C[m + (k + 1) * nr] = 1

if it is false,

C[m + (k + 1) * nr] = 0

so it means that value of the C[m + (k + 1) * nr] depends on the if statement above. Here please note that c matrix always have +1 in the column part, such as C[m + (l + 1) * nr]. As I wrote, C matrix starts index of 1 as the column, and therefore 1 should be added.
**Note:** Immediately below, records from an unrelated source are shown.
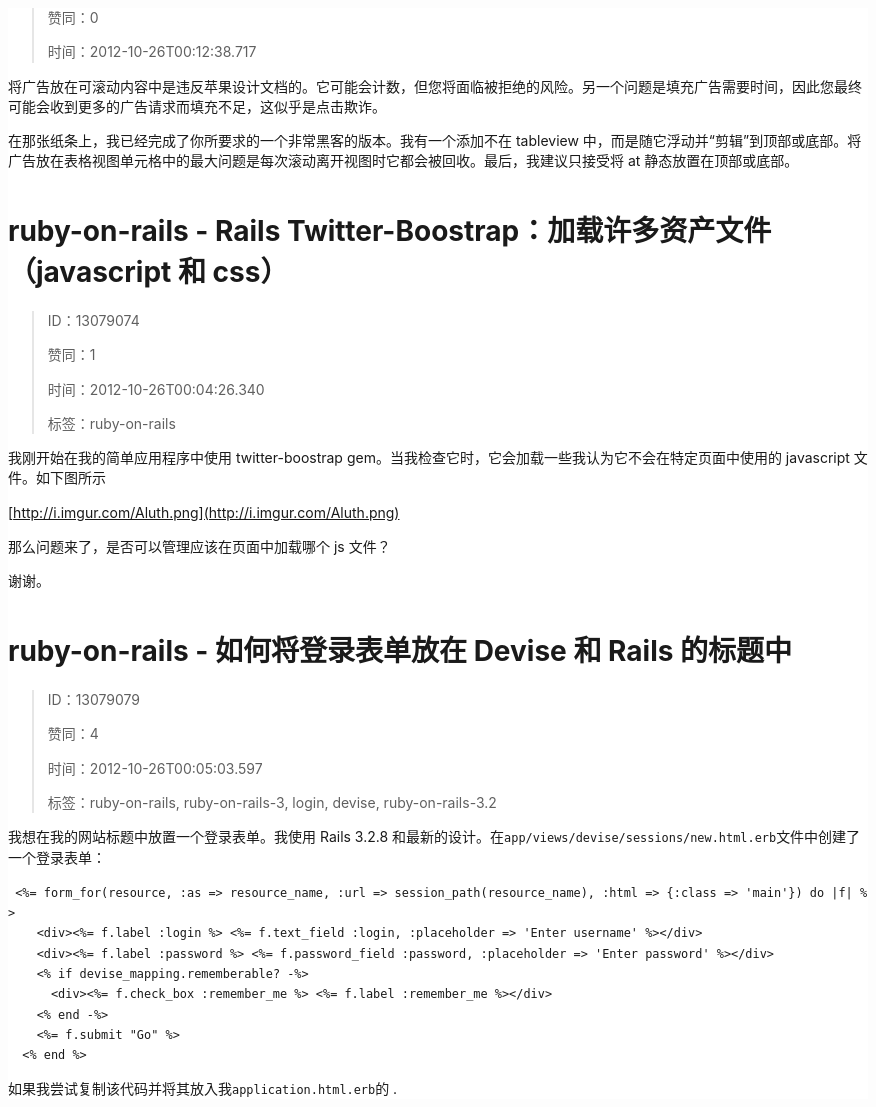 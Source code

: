 > 赞同：0
> 
> 时间：2012-10-26T00:12:38.717

将广告放在可滚动内容中是违反苹果设计文档的。它可能会计数，但您将面临被拒绝的风险。另一个问题是填充广告需要时间，因此您最终可能会收到更多的广告请求而填充不足，这似乎是点击欺诈。

在那张纸条上，我已经完成了你所要求的一个非常黑客的版本。我有一个添加不在 tableview 中，而是随它浮动并“剪辑”到顶部或底部。将广告放在表格视图单元格中的最大问题是每次滚动离开视图时它都会被回收。最后，我建议只接受将 at 静态放置在顶部或底部。

# ruby-on-rails - Rails Twitter-Boostrap：加载许多资产文件（javascript 和 css）

> ID：13079074
> 
> 赞同：1
> 
> 时间：2012-10-26T00:04:26.340
> 
> 标签：ruby-on-rails

我刚开始在我的简单应用程序中使用 twitter-boostrap gem。当我检查它时，它会加载一些我认为它不会在特定页面中使用的 javascript 文件。如下图所示

[http://i.imgur.com/Aluth.png](http://i.imgur.com/Aluth.png)

那么问题来了，是否可以管理应该在页面中加载哪个 js 文件？

谢谢。

# ruby-on-rails - 如何将登录表单放在 Devise 和 Rails 的标题中

> ID：13079079
> 
> 赞同：4
> 
> 时间：2012-10-26T00:05:03.597
> 
> 标签：ruby-on-rails, ruby-on-rails-3, login, devise, ruby-on-rails-3.2

我想在我的网站标题中放置一个登录表单。我使用 Rails 3.2.8 和最新的设计。在`app/views/devise/sessions/new.html.erb`文件中创建了一个登录表单：

```
 <%= form_for(resource, :as => resource_name, :url => session_path(resource_name), :html => {:class => 'main'}) do |f| %>
    <div><%= f.label :login %> <%= f.text_field :login, :placeholder => 'Enter username' %></div>
    <div><%= f.label :password %> <%= f.password_field :password, :placeholder => 'Enter password' %></div>
    <% if devise_mapping.rememberable? -%>
      <div><%= f.check_box :remember_me %> <%= f.label :remember_me %></div>
    <% end -%>
    <%= f.submit "Go" %>
  <% end %> 
```

如果我尝试复制该代码并将其放入我`application.html.erb`的 .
Therefore C[m + (l + 1) * nr] is the m-th row, l-th column of the C matrix.

Copy the bad part

Now we are going to read the function to copy the bad part.

void copyBadSequence(int *S, int *Delta, int *C, int ver, long *n, long nn, int nr, int bad) {

We just read the version 2.

/***** Version 2 *****/
m = 1;
while (*n < nn) {
  for (l = 0; l <= row; l++) {
    S[l + *n * nr] = S[l + (*n - bad) * nr] + Delta[l] * C[l + m * nr];
  *n = *n + 1;
  if (m > bad) m = 1;

It copies the bad part by incrementing with the value of Delta[l] and C matrix. For example, for

Delta = (1,1,0)
C     = (1,1,1)(1,1,1)(1,0,0)
G = empty
B = (0,0,0)(1,1,1)(2,0,0)

next to (0,0,0)(1,1,1)(2,0,0), (0,0,0) is copied, with the Delta increment of (1,1,0), therefore it becomes (0+1,0+1,0+0) = (1,1,0). The first column of C matrix is (1,1,1) so all the Delta was added. In the same way, second column (1,1,1) is copied with the Delta of (1,1,0) so it becomes (2,2,1). Then when the third column (2,0,0) is copied, C matrix is (1,0,0) and therefore Delta * C is (1,0,0), and (3,0,0) is copied. As a result, (0,0,0)(1,1,1)(2,0,0)(1,1,1)(2,2,1)(3,0,0) is obtained.

Now I hope you understand how to read the source code of Bashcu Matrix system.